I’m not lowering my expectations, I’m re-arranging them. Where once it was cooking and decorating, it is now laughter, candlelight, flowers, and family that I long to decorate my Christmas with.
I’ve been avoiding decorating the house for Christmas. I’m trying to figure out why. I think it’s partly stubbornness about it still being Advent. I love Advent, but Christmas – not as much. I think it’s a lot of missing parents and a brother who have all died in the past few years. Christmas, honestly, just ain’t what it used to be and it makes me very sad. It’s also a lot of associating Christmas with work and tiredness . . . you know, the decorating, cooking, shopping, cooking . . . being little Miss Martha Stewart!
As I write this, I look across into my dining room. On the table is my mother’s Christmas cactus. The blooms are a pale pink. Its arms drop gracefully onto the table, heavy laden with blooms. She loved that cactus, always remarking about the miracle of it blooming at Christmas, right on cue. She said the secret was to give it lots of light during the summer. So I still do that, and darned if it doesn’t still bloom on cue at Christmas!

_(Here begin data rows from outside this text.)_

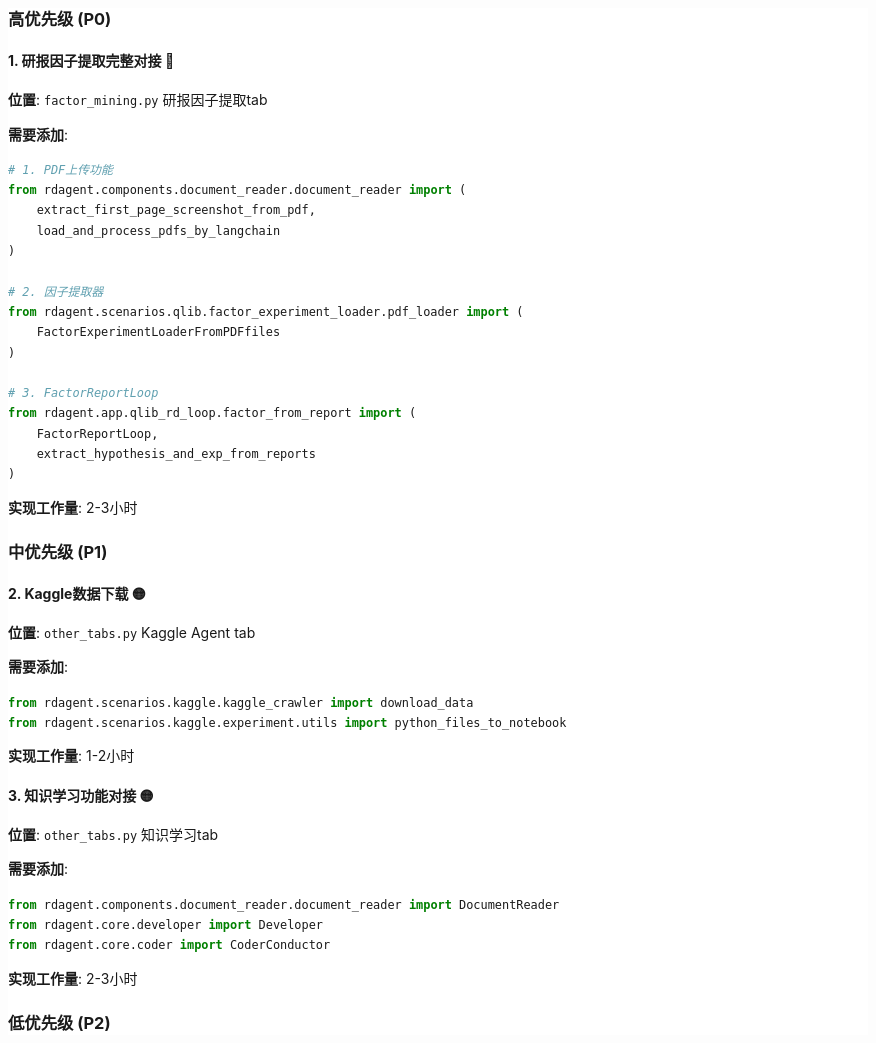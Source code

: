 ### 高优先级 (P0)

#### 1. 研报因子提取完整对接 🔴
**位置**: `factor_mining.py` 研报因子提取tab

**需要添加**:
```python
# 1. PDF上传功能
from rdagent.components.document_reader.document_reader import (
    extract_first_page_screenshot_from_pdf,
    load_and_process_pdfs_by_langchain
)

# 2. 因子提取器
from rdagent.scenarios.qlib.factor_experiment_loader.pdf_loader import (
    FactorExperimentLoaderFromPDFfiles
)

# 3. FactorReportLoop
from rdagent.app.qlib_rd_loop.factor_from_report import (
    FactorReportLoop,
    extract_hypothesis_and_exp_from_reports
)
```

**实现工作量**: 2-3小时

### 中优先级 (P1)

#### 2. Kaggle数据下载 🟡
**位置**: `other_tabs.py` Kaggle Agent tab

**需要添加**:
```python
from rdagent.scenarios.kaggle.kaggle_crawler import download_data
from rdagent.scenarios.kaggle.experiment.utils import python_files_to_notebook
```

**实现工作量**: 1-2小时

#### 3. 知识学习功能对接 🟡
**位置**: `other_tabs.py` 知识学习tab

**需要添加**:
```python
from rdagent.components.document_reader.document_reader import DocumentReader
from rdagent.core.developer import Developer
from rdagent.core.coder import CoderConductor
```

**实现工作量**: 2-3小时

### 低优先级 (P2)
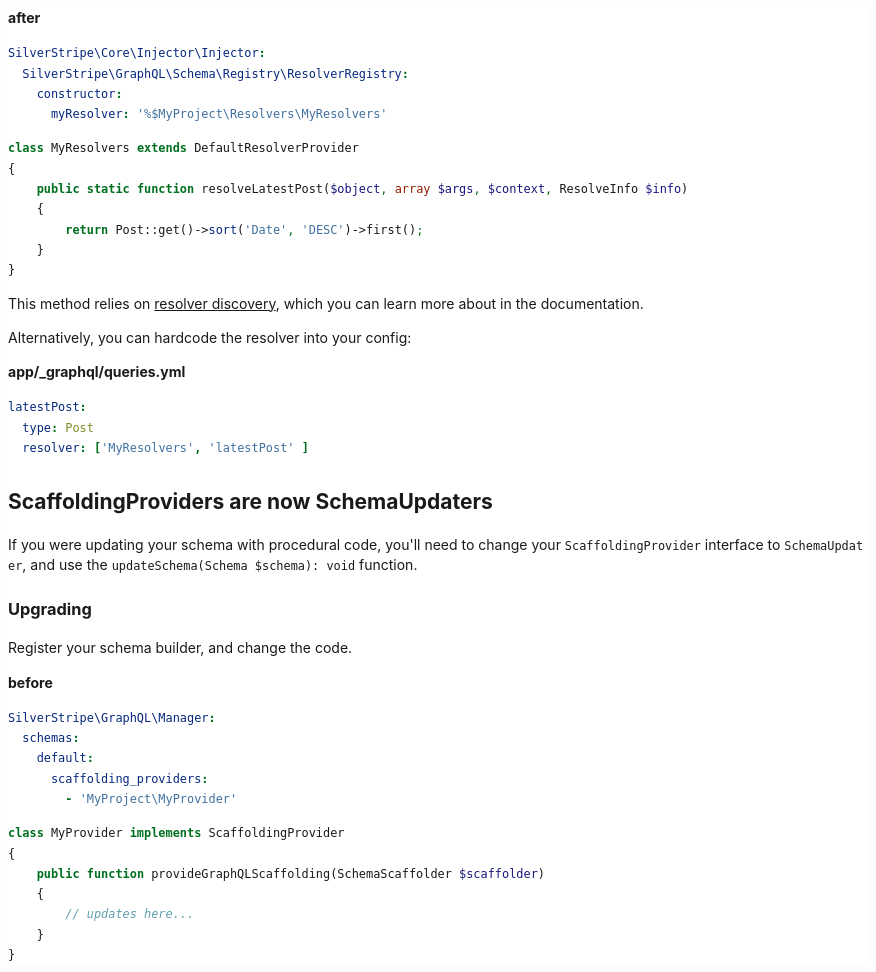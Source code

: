 **after**
```yaml
SilverStripe\Core\Injector\Injector:
  SilverStripe\GraphQL\Schema\Registry\ResolverRegistry:
    constructor:
      myResolver: '%$MyProject\Resolvers\MyResolvers'
```

```php
class MyResolvers extends DefaultResolverProvider
{
    public static function resolveLatestPost($object, array $args, $context, ResolveInfo $info)
    {
        return Post::get()->sort('Date', 'DESC')->first();
    }
}
```

This method relies on [resolver discovery](getting_started/working_with_generic_types/resolver_discovery),
which you can learn more about in the documentation.

Alternatively, you can hardcode the resolver into your config:

**app/_graphql/queries.yml**
```yaml
latestPost:
  type: Post
  resolver: ['MyResolvers', 'latestPost' ]
```

## ScaffoldingProviders are now SchemaUpdaters

If you were updating your schema with procedural code, you'll need to change your `ScaffoldingProvider`
interface to `SchemaUpdater`, and use the `updateSchema(Schema $schema): void` function.

### Upgrading

Register your schema builder, and change the code.

**before**
```yaml
SilverStripe\GraphQL\Manager:
  schemas:
    default:
      scaffolding_providers:
        - 'MyProject\MyProvider'
```

```php
class MyProvider implements ScaffoldingProvider
{
    public function provideGraphQLScaffolding(SchemaScaffolder $scaffolder)
    {
        // updates here...
    }
}
```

I can see the Advent wreath that we made at church a few weeks ago. That was fun – lots of chaos and mess and I wasn’t in charge and so I just got to enjoy the chaos and mess. I didn’t light the third candle last night – John is out of town, so I’ll wait for him to come home tonight.
I see the box of Christmas wrapping paper that I left in the corner, ready for me to buy more tissue paper. I found some but it says Victoria’s Secret on it, and I don’t think that’s a good idea for my son-in-law’s presents. The cat sat on the bows so I’ll have to scrunch them back into shape at some point.
And outside it is snowing. The snowflakes are fat and falling slowing leaving a blanket on the brick walls and patio, and decorating the trees with bits of memories and fluffiness. It’s beautiful.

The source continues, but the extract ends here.